Stored data entries:
........

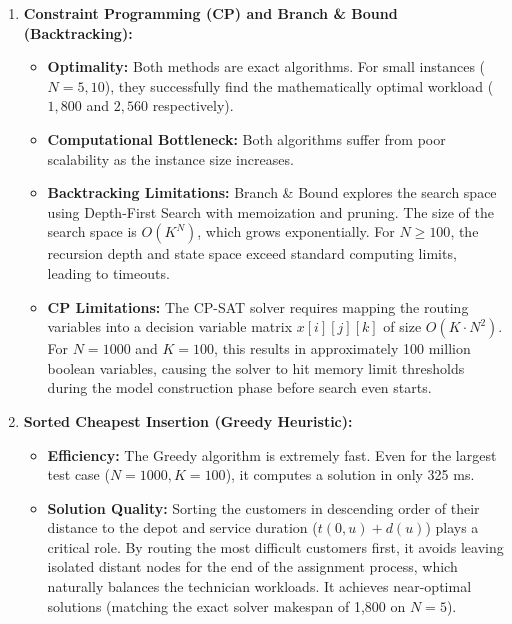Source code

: \documentclass[11pt]{article}
\begin{document}
\begin{enumerate}
    \item \textbf{Constraint Programming (CP) and Branch \& Bound (Backtracking):}
    \begin{itemize}
        \item \textbf{Optimality:} Both methods are exact algorithms. For small instances ($N=5, 10$), they successfully find the mathematically optimal workload ($1,800$ and $2,560$ respectively).
        \item \textbf{Computational Bottleneck:} Both algorithms suffer from poor scalability as the instance size increases.
        \item \textbf{Backtracking Limitations:} Branch \& Bound explores the search space using Depth-First Search with memoization and pruning. The size of the search space is $O(K^N)$, which grows exponentially. For $N \ge 100$, the recursion depth and state space exceed standard computing limits, leading to timeouts.
        \item \textbf{CP Limitations:} The CP-SAT solver requires mapping the routing variables into a decision variable matrix $x[i][j][k]$ of size $O(K \cdot N^2)$. For $N=1000$ and $K=100$, this results in approximately 100 million boolean variables, causing the solver to hit memory limit thresholds during the model construction phase before search even starts.
    \end{itemize}
    
    \item \textbf{Sorted Cheapest Insertion (Greedy Heuristic):}
    \begin{itemize}
        \item \textbf{Efficiency:} The Greedy algorithm is extremely fast. Even for the largest test case ($N=1000, K=100$), it computes a solution in only 325 ms.
        \item \textbf{Solution Quality:} Sorting the customers in descending order of their distance to the depot and service duration ($t(0, u) + d(u)$) plays a critical role. By routing the most difficult customers first, it avoids leaving isolated distant nodes for the end of the assignment process, which naturally balances the technician workloads. It achieves near-optimal solutions (matching the exact solver makespan of 1,800 on $N=5$).
    \end{itemize}
    

\end{enumerate}
\end{document}
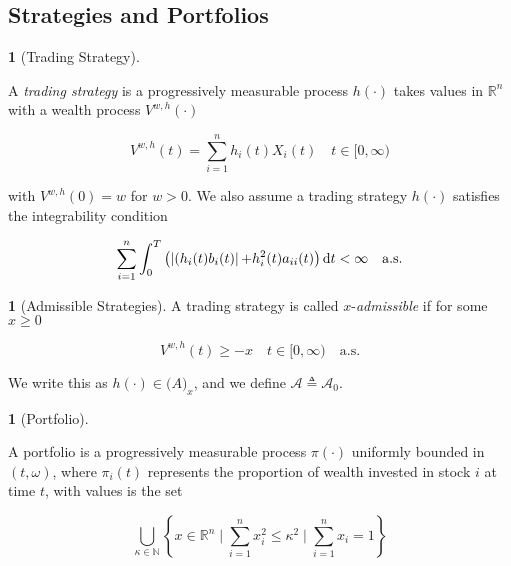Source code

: \documentclass[british]{amsart}
\numberwithin{equation}{section}
\numberwithin{figure}{section}
\theoremstyle{plain}
\theoremstyle{definition}
\newtheorem{defn}[thm]{\protect\definitionname}
\theoremstyle{plain}
\theoremstyle{plain}
\theoremstyle{plain}
\theoremstyle{remark}
\theoremstyle{plain}
\providecommand{\definitionname}{Definition}
\renewcommand{\d}[1]{\mathop{\mathrm{d}{#1}}}
\newcommand{\ranget}{t\in[0,\infty)}
\newcommand{\defeq}{\mathop{\triangleq}}
\newcommand{\almostsurely}{\text{a.s.}}
\begin{document}
\subsection{Strategies and Portfolios}

\begin{defn} [Trading Strategy]
	\label{def:tradingstrategy}

	A \textit{trading strategy} is a progressively measurable process $h(\cdot)$ 
	takes values in $\mathbb{R}^{n}$ with a wealth process $V^{w,h}(\cdot)$ 

 	\begin{equation*}
		V^{w,h}(t) = \sum_{i=1}^{n} h_{i}(t) X_{i}(t) 
		\quad \ranget
	\end{equation*}

	with $V^{w,h}(0)=w$ for $w > 0$. We also assume a trading strategy $h(\cdot)$  
	satisfies the integrability condition

 	\begin{equation*}
		\sum_{i=1}^{n} \int_{0}^{T} 
		\left(
		\abs{(h_{i}(t)b_{i}(t)} + h_{i}^2(t)a_{ii}(t)
			\right) \d{t} < \infty
		\quad	\almostsurely
	\end{equation*}

\end{defn}

\begin{defn} [Admissible Strategies]

	A trading strategy is called $x$-\textit{admissible} if for some $x \ge 0$

 	\begin{equation*}
		V^{w,h}(t) \ge -x
		\quad \ranget
		\quad \almostsurely
	\end{equation*}

	We write this as $h(\cdot) \in \mathcal(A)_{x}$, and we define 
	$\mathcal{A} \defeq \mathcal{A}_{0}$.

\end{defn}

\begin{defn} [Portfolio]
	\label{def:portfolio}

	A portfolio is a progressively measurable process $\pi(\cdot)$ uniformly bounded in 
	$(t,\omega)$,	where $\pi_{i}(t)$ represents the proportion of wealth invested in stock 
	$i$ at time $t$, with values is the set

	\begin{equation}
		\bigcup_{\kappa \in \mathbb{N}} 
		\left\{ 
			x \in \mathbb{R}^{n} \mid 
			\sum_{i=1}^{n} x_{i}^2 \le \kappa^2 \mid
			\sum_{i=1}^{n} x_{i} = 1
		\right\} 
 	\end{equation}
\end{defn}
\end{document}
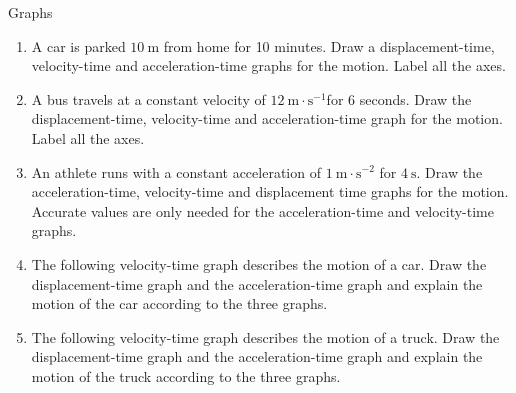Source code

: \begin{exercises}{Graphs }
            \nopagebreak \noindent\vspace{-1cm}
          \label{m38795*id72955}\begin{enumerate}[noitemsep, label=\textbf{\arabic*}. ] 
            \label{m38795*uid116}\item A car is parked $10~\text{m}$ from home for 10 minutes. Draw a displacement-time, velocity-time and acceleration-time graphs for the motion. Label all the axes.\newline
\label{m38795*uid117}\item A bus travels at a constant velocity of $12~\text{m}\ensuremath{\cdot}\text{s}{}^{-1}$for 6 seconds. Draw the displacement-time, velocity-time and acceleration-time graph for the motion. Label all the axes.\newline
\label{m38795*uid118}\item An athlete runs with a constant acceleration of $1~\text{m}\ensuremath{\cdot}\text{s}{}^{-2}$ for $4~\text{s}$. Draw the acceleration-time, velocity-time and displacement time graphs for the motion. Accurate values are only needed for the acceleration-time and velocity-time graphs.\newline
\label{m38795*uid119}\item The following velocity-time graph describes the motion of a car. Draw the displacement-time graph and the acceleration-time graph and explain the motion of the car according to the three graphs.
\begin{figure}[H] %
\begin{center}
\end{center}

\end{figure}   
\label{m38795*uid120}\item The following velocity-time graph describes the motion of a truck. Draw the displacement-time graph and the acceleration-time graph and explain the motion of the truck according to the three graphs.
\begin{figure}[H] %
\begin{center}
\end{center}
 \end{figure}               \end{enumerate}


\end{exercises}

........

▸ Exercise goal
Filter the data for the string "axes". Copy each matching line.

▸ Task solution
            \label{m38795*uid116}\item A car is parked $10~\text{m}$ from home for 10 minutes. Draw a displacement-time, velocity-time and acceleration-time graphs for the motion. Label all the axes.\newline
\label{m38795*uid117}\item A bus travels at a constant velocity of $12~\text{m}\ensuremath{\cdot}\text{s}{}^{-1}$for 6 seconds. Draw the displacement-time, velocity-time and acceleration-time graph for the motion. Label all the axes.\newline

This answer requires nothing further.